(Plain-text document sources)
__________________________________________________

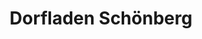 ---
title: "Dorfladen Schönberg"
url: /lauf-a-d-pegnitz/dorfladen-schoenberg/
shop: Lebensmittel
---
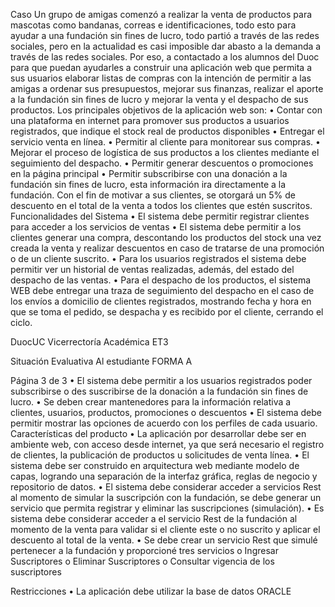 Caso
Un grupo de amigas comenzó a realizar la venta de productos para mascotas como bandanas, correas e
identificaciones, todo esto para ayudar a una fundación sin fines de lucro, todo partió a través de las redes
sociales, pero en la actualidad es casi imposible dar abasto a la demanda a través de las redes sociales.
Por eso, a contactado a los alumnos del Duoc para que puedan ayudarles a construir una aplicación web que
permita a sus usuarios elaborar listas de compras con la intención de permitir a las amigas a ordenar sus
presupuestos, mejorar sus finanzas, realizar el aporte a la fundación sin fines de lucro y mejorar la venta y el
despacho de sus productos.
Los principales objetivos de la aplicación web son:
• Contar con una plataforma en internet para promover sus productos a usuarios registrados, que
indique el stock real de productos disponibles
• Entregar el servicio venta en línea.
• Permitir al cliente para monitorear sus compras.
• Mejorar el proceso de logística de sus productos a los clientes mediante el seguimiento del despacho.
• Permitir generar descuentos o promociones en la página principal
• Permitir subscribirse con una donación a la fundación sin fines de lucro, esta información ira
directamente a la fundación. Con el fin de motivar a sus clientes, se otorgará un 5% de descuento en
el total de la venta a todos los clientes que estén suscritos.
Funcionalidades del Sistema
• El sistema debe permitir registrar clientes para acceder a los servicios de ventas
• El sistema debe permitir a los clientes generar una compra, descontando los productos del stock una
vez creada la venta y realizar descuentos en caso de tratarse de una promoción o de un cliente suscrito.
• Para los usuarios registrados el sistema debe permitir ver un historial de ventas realizadas, además,
del estado del despacho de las ventas.
• Para el despacho de los productos, el sistema WEB debe entregar una traza de seguimiento del
despacho en el caso de los envíos a domicilio de clientes registrados, mostrando fecha y hora en que
se toma el pedido, se despacha y es recibido por el cliente, cerrando el ciclo.

DuocUC
Vicerrectoría Académica
ET3

Situación Evaluativa
Al estudiante FORMA A

Página 3 de 3
• El sistema debe permitir a los usuarios registrados poder subscribirse o des suscribirse de la donación
a la fundación sin fines de lucro.
• Se deben crear mantenedores para la información relativa a clientes, usuarios, productos,
promociones o descuentos
• El sistema debe permitir mostrar las opciones de acuerdo con los perfiles de cada usuario.
Características del producto
• La aplicación por desarrollar debe ser en ambiente web, con acceso desde internet, ya que será
necesario el registro de clientes, la publicación de productos u solicitudes de venta línea.
• El sistema debe ser construido en arquitectura web mediante modelo de capas, logrando una
separación de la interfaz gráfica, reglas de negocio y repositorio de datos.
• El sistema debe considerar acceder a servicios Rest al momento de simular la suscripción con la
fundación, se debe generar un servicio que permita registrar y eliminar las suscripciones (simulación).
• Es sistema debe considerar acceder a el servicio Rest de la fundación al momento de la venta para
validar si el cliente este o no suscrito y aplicar el descuento al total de la venta.
• Se debe crear un servicio Rest que simulé pertenecer a la fundación y proporcioné tres servicios
o Ingresar Suscriptores
o Eliminar Suscriptores
o Consultar vigencia de los suscriptores

Restricciones
• La aplicación debe utilizar la base de datos ORACLE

__________________________________________________

Among the lines of the data, identify those with the word "descuentos". Copy each of them.

• Permitir generar descuentos o promociones en la página principal
vez creada la venta y realizar descuentos en caso de tratarse de una promoción o de un cliente suscrito.
promociones o descuentos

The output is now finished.